The remaining issue is that from_stdin reads the whole input into a vector before iterating. Can you give me a hint how I can avoid this? My computation only needs a running (overlapping) window over the stream. I can not afford holding the whole input stream in memory because it is too big.
Here an extract of the working code.
pub fn from_file(file: &str) -> Result<Self, Box<Error>> {
let file = try!(Mmap::open_path(file, Protection::Read));
let bytes = unsafe { file.as_slice() };
Self::from_iter(bytes.windows(7).enumerate().filter(|&x|x.0%5==0).map(|(_,v)|v))
}
pub fn from_stdin() -> Result<Self, Box<Error>> {
let stdin = stdin();
let mut stdin = stdin.lock();
let mut bytes = Vec::new();
try!(stdin.read_to_end(&mut bytes));
Self::from_iter(bytes.windows(7).enumerate().filter(|&x|x.0%5==0).map(|(_,v)|v))
}
fn from_iter<'a,I>(chunks: I) -> Result<Count, Box<Error>>
where I: Iterator<Item=&'a[u8]>
{
for bytes in chunks {
for c_byte in bytes { ...
Looks like you end up with a nested loop with a urem for that code... so probably not what you want.
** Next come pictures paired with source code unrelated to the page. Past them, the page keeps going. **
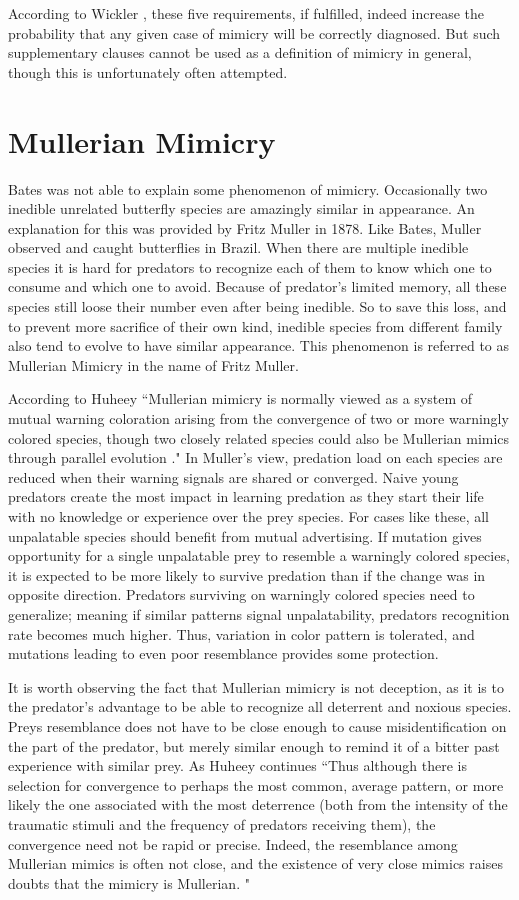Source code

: According to Wickler \cite{wickler1986}, these five requirements, if fulfilled, indeed increase the probability that any given case of mimicry will be correctly diagnosed. But such supplementary clauses cannot be used as a definition of mimicry in general, though this is unfortunately often attempted. 

\section{Mullerian Mimicry}
Bates was not able to explain some phenomenon of mimicry. Occasionally two inedible unrelated butterfly species are amazingly similar in appearance. An explanation for this was provided by Fritz Muller in 1878. Like Bates, Muller observed and caught butterflies in Brazil. When there are multiple inedible species it is hard for predators to recognize each of them to know which one to consume and which one to avoid. Because of predator's limited memory, all these species still loose their number even after being inedible. So to save this loss, and to prevent more sacrifice of their own kind, inedible species from different family also tend to evolve to have similar appearance. This phenomenon is referred to as Mullerian Mimicry in the name of Fritz Muller.

According to Huheey \cite{huheey1988} ``Mullerian mimicry is normally viewed as a system of mutual warning coloration arising from the convergence of two or more warningly colored species, though two closely related species could also be Mullerian mimics through parallel evolution \cite{muller1879}." In Muller's view, predation load on each species are reduced when their warning signals are shared or converged. Naive young predators create the most impact in learning predation as they start their life with no knowledge or experience over the prey species. For cases like these, all unpalatable species should benefit from mutual advertising. If mutation gives opportunity for a single unpalatable prey to resemble a warningly colored species, it is expected to be more likely to survive predation than if the change was in opposite direction. Predators surviving on warningly colored species need to generalize; meaning if similar patterns signal unpalatability, predators recognition rate becomes much higher. Thus, variation in color pattern is tolerated, and mutations leading to even poor resemblance provides some protection. 

It is worth observing the fact that Mullerian mimicry is not deception, as it is to the predator's advantage to be able to recognize all deterrent and noxious species. Preys resemblance does not have to be close enough to cause misidentification on the part of the predator, but merely similar enough to remind it of a bitter past experience with similar prey. As Huheey continues ``Thus although there is selection for convergence to perhaps the most common, average pattern, or more likely the one associated with the most deterrence (both from the intensity of the traumatic stimuli and the frequency of predators receiving them), the convergence need not be rapid or precise. Indeed, the resemblance among Mullerian mimics is often not close, and the existence of very close mimics raises doubts that the mimicry is Mullerian. "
In terms of avoiding reading the whole file, you need a buffer. BufReader doesn't really expose the right functionality, so you'll need to implement something yourself. Rough outline (not really tested, maybe not quite what you want):
pub fn from_stdin(handle_chunk: fn(&[u8])) -> Result<(), Box<Error>> {
let stdin = stdin();
let mut stdin = stdin.lock();
let mut x = [0; 4096];
let mut data_start = 0;
let mut data_end = 0;
let mut done = false;
while !done {
// Rotate the buffer if there isn't enough space
if x.len() - data_start < 7 {
let (a, b) = x.split_at_mut(data_start);
let len = data_start - data_end;
a[..len].copy_from_slice(&b[..len]);
data_start = 0;
data_end = data_start + len;
}
// Read from stdin
while data_end - data_start < 7 {
let bytes = try!(stdin.read(&mut x[data_end..]));
data_end += bytes;
if bytes == 0 {
done = true;
break;
}
}
// Handle data.
while data_end - data_start >= 7 {
handle_chunk(&x[data_start..data_start + 7]);
data_start += 1;
}
}
Ok(())
}
This is very close to what I need and I learn a lot from you code. Thank you so much!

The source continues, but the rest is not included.